Beth Anders

Personal information
- Full name: Elizabeth Anders
- Born: November 13, 1951 (age 74) Norristown, Pennsylvania, U.S.

Medal record
Women's Field Hockey
Representing the United States
Olympic Games
| Bronze medal – third place | 1984 Los Angeles | Team competition |

= Beth Anders =

American field hockey player

Elizabeth Rambo Anders (born November 13, 1951, in Norristown, Pennsylvania) is a former field hockey sweeper from the United States, who was a member of the national team that won the bronze medal at the 1984 Summer Olympics in Los Angeles, California. She attended Plymouth-Whitemarsh High School. After the 1984 Summer Olympics she became the head coach of the USA National Women's Team. She also coached field hockey at Old Dominion University for 30 seasons, retiring in 2012. At Old Dominion she coached more games (704) and achieved more wins (561) and NCAA titles (9) than anyone in Division I history, as well as becoming the first Division I coach to reach 500 victories in field hockey.

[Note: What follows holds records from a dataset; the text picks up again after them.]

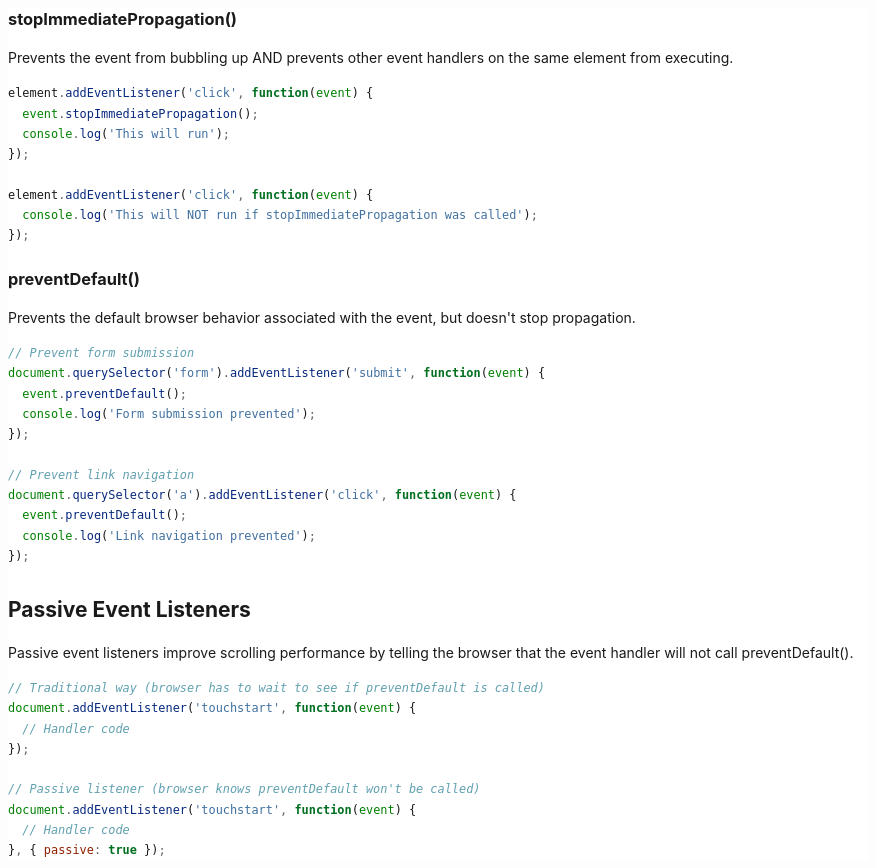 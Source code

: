 ### stopImmediatePropagation()

Prevents the event from bubbling up AND prevents other event handlers on the same element from executing.

```jsx
element.addEventListener('click', function(event) {
  event.stopImmediatePropagation();
  console.log('This will run');
});

element.addEventListener('click', function(event) {
  console.log('This will NOT run if stopImmediatePropagation was called');
});

```

### preventDefault()

Prevents the default browser behavior associated with the event, but doesn't stop propagation.

```jsx
// Prevent form submission
document.querySelector('form').addEventListener('submit', function(event) {
  event.preventDefault();
  console.log('Form submission prevented');
});

// Prevent link navigation
document.querySelector('a').addEventListener('click', function(event) {
  event.preventDefault();
  console.log('Link navigation prevented');
});

```

## Passive Event Listeners

Passive event listeners improve scrolling performance by telling the browser that the event handler will not call preventDefault().

```jsx
// Traditional way (browser has to wait to see if preventDefault is called)
document.addEventListener('touchstart', function(event) {
  // Handler code
});

// Passive listener (browser knows preventDefault won't be called)
document.addEventListener('touchstart', function(event) {
  // Handler code
}, { passive: true });

```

While at Old Dominion, Anders led the Lady Monarchs through 27 seasons at the NCAA tournament. She led that team to receive more honors or rewards than any other NCAA team in history. Since 1991, when the Lady Monarchs joined the league, under the tutelage of Anders, they played 17 times in the NCAA Final Four.

She was inducted into the Ursinus College Hall of Fame for Athletics in 1986, the USA Field Hockey Hall of Fame in 1989, the Pennsylvania Sports Hall of Fame in 1998, the National Field Hockey Coaches Association Hall of Fame in 2000, the Philadelphia Sports Hall of Fame in 2007, and Old Dominion's Sports Hall of Fame in 2014.